The team take their pick of this weeks big news, including an Epic victory, Netflix' new hotness, a major monster and a death in the family…
Week in Views - What caught our eyes in the last seven days
  • To give those particularly thorny topics a further going over we've created a weekly digest where the members of the team share their thoughts and go that little bit deeper on some of the more interesting things that have happened in mobile gaming in the past week

The games industry moves quickly and while stories may come and go there are some that we just can't let go of…

So, to give those particularly thorny topics a further going over we've created a weekly digest where the members of the team share their thoughts and go that little bit deeper on some of the more interesting things that have happened in mobile gaming in the past week.

Daniel Griffiths

Daniel Griffiths

Editor -

"The end of these ridiculous 30% fees is near." Tim Sweeney crows victory in Epic Vs Google battle

Yay… Victory… Kinda… But, just as Prince Harry's victory against Mirror Group Newspapers rings hollow while Piers Morgan still walks free, so Tim Sweeney 'sticking to the man' (while totally being 'the man') doesn't feel like the David Vs Goliath loincloth battle that he's so loudly parping about.

As someone who remembers the [cough] 'clusterparty' of the mobile games app marketplace pre iPhone, iOS and App Store I have to add another few wrinkles to my brow when Sweeney decries what they built (and the dreamworld of joy and ease it finally delivered) as an evil empire hell bent on robbing him of some of his millions. 

By far the most interesting aspect of the Epic Vs Google case has been that this side of the arguement (rather than the more fraught Epic Vs Apple case) was eventually decided by a jury, and the short and swift manner in which they dealt common sense justice.

Seems like Mr and Miss Normal don't like big tech and given the opportunity to kick off about prices and service and prevent the big guys from getting bigger, they'll side with 'the little guy' every time.

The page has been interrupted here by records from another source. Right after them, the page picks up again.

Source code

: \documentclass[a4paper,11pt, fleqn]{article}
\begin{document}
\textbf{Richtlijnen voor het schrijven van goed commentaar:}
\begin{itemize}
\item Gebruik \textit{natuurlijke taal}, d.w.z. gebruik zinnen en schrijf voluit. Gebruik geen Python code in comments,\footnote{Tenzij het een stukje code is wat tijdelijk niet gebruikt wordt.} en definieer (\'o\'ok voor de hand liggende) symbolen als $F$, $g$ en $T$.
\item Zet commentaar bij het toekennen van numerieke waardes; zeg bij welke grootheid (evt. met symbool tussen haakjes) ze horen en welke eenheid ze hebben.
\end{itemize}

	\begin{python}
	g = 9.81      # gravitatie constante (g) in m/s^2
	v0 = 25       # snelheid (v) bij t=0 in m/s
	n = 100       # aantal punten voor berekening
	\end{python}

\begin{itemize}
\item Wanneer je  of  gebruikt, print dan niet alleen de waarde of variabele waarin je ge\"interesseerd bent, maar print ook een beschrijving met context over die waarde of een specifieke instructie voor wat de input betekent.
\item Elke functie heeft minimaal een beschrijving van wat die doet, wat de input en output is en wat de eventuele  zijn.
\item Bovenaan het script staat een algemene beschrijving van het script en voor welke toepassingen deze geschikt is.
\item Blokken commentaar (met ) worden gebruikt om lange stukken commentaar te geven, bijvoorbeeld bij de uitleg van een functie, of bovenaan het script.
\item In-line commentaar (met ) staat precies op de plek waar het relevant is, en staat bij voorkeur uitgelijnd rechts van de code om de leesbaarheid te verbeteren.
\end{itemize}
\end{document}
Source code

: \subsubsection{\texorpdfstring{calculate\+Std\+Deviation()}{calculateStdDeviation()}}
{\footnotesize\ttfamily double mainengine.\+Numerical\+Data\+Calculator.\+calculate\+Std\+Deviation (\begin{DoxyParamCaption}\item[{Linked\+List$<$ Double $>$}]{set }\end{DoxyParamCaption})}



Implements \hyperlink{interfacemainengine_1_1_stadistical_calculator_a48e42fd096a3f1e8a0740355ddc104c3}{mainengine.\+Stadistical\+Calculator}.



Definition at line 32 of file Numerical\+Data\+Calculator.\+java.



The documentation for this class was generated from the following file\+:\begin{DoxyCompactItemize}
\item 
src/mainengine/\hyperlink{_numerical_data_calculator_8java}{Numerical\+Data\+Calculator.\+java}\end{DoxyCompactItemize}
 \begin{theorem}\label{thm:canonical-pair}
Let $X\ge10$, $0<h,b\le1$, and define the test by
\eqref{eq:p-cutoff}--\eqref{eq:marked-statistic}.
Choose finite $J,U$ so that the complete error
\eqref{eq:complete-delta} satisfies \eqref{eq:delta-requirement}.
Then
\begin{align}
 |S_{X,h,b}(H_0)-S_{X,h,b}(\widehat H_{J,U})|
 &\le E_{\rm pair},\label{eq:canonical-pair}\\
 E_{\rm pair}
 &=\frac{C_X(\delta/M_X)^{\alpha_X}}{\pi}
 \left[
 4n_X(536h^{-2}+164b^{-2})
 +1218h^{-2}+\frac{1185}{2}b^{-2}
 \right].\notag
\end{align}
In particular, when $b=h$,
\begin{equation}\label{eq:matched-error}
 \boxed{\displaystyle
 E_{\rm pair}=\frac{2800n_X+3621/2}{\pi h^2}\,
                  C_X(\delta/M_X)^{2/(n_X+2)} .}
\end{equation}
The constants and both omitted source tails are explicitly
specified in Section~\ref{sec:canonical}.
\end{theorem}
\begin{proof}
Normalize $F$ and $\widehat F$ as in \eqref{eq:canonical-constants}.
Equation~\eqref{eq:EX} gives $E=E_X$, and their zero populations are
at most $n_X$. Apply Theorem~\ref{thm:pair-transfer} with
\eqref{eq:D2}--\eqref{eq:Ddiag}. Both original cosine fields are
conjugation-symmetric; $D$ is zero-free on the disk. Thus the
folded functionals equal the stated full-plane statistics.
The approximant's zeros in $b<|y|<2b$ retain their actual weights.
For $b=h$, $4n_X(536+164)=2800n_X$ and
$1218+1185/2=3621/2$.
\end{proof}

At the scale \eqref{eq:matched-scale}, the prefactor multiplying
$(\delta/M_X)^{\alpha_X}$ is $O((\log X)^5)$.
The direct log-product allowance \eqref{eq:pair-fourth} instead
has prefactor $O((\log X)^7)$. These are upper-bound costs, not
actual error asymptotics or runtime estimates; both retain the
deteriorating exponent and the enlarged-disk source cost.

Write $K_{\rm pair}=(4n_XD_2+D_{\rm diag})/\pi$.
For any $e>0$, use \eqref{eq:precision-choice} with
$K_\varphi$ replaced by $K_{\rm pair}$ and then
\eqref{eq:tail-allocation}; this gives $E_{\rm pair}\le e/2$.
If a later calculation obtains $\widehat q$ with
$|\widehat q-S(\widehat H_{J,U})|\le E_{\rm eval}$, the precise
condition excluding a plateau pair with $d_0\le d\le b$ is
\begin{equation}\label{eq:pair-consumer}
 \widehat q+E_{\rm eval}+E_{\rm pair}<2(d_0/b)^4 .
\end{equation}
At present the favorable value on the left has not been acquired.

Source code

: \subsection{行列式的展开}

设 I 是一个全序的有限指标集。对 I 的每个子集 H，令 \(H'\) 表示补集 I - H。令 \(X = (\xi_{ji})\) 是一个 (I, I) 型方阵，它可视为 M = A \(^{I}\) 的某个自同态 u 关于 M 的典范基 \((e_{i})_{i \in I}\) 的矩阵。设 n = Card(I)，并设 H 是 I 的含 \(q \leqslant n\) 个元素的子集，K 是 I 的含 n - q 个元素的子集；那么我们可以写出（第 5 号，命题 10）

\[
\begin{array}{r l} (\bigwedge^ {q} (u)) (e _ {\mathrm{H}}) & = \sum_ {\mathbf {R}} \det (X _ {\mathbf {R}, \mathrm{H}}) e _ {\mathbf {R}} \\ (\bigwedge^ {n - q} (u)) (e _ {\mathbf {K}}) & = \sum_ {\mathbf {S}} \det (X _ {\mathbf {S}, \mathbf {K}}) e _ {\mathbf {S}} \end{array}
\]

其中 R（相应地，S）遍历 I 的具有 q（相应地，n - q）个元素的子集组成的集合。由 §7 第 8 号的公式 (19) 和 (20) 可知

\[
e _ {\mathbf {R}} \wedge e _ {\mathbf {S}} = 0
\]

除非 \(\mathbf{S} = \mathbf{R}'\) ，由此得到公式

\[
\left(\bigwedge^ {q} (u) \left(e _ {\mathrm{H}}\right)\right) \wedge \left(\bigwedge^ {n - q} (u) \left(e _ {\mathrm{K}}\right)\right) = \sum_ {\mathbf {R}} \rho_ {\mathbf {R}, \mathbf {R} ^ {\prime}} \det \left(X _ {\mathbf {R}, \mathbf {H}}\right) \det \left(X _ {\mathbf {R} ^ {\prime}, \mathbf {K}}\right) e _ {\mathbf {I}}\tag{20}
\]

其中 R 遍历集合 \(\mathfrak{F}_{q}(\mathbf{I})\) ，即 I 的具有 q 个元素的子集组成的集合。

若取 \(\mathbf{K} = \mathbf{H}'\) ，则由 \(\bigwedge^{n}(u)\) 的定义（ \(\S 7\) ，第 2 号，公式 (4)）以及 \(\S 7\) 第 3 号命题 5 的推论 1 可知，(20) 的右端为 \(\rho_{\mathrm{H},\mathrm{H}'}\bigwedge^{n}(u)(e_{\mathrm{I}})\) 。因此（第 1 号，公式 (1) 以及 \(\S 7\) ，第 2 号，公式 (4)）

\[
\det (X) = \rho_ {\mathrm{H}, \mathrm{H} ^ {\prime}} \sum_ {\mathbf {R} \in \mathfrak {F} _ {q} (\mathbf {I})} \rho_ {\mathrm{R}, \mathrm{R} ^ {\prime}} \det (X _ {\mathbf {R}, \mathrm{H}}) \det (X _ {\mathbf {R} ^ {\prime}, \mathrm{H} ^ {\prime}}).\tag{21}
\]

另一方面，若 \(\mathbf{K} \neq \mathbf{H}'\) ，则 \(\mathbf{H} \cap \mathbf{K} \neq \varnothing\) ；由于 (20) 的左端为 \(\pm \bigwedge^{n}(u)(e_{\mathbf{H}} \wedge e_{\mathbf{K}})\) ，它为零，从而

And in that, at least, I'm right on Tim's side. 

Craig Chapple

Craig Chapple

Head of Content

Netflix has nearly 90 games in development as it touts cross-platform vision

Two years later, Netflix is still continuing with its gaming ambitions. It’s made key hires - including its VP of games Mike Verdu, who has extensive games experience at Atari, EA, Zynga and Kabam - made a couple of studio acquisitions, and by the end of the year will have 86 games available on the platform. And there are nearly 90 more titles in development for Netflix subscribers.

Its ultimate strategy is clear to see: it wants games to be made available to subscribers across all devices. Less clear right now, though, is the execution. Exactly how these games will be played on TV screens, and how Netflix will attract the world’s top publishers to release exciting new games on the platform, remains to be seen. It bagged the GTA 3 trilogy, but will it really invest the money necessary for the biggest new titles and exclusives?

Experimenting on mobile makes sense to test the waters - but I’m curious exactly what kinds of experiences Netflix ultimately wants to see on its service and what that business model looks like. It’s a long way off being Game Pass, and Netflix lacks both the finances and in-house capability to compete.

I recently wrote about how big tech, social media and entertainment companies invest significant sums of money into games, only to abandon the industry at a moment’s notice. If Netflix hits a rocky road with its core business, or sets its eyes on a bigger prize, will it stay the course in games?

Paige Cook

Paige Cook

Deputy Editor

E3 is dead. And for good this time

I can’t say this news came as a surprise, but it still stings. I have incredibly fond memories of E3. It was always THE gaming event of the year and the one everyone would share in their excitement for the industry. I even remember being in university, and there would be ‘E3 parties’ where everyone stayed up late just to watch the show.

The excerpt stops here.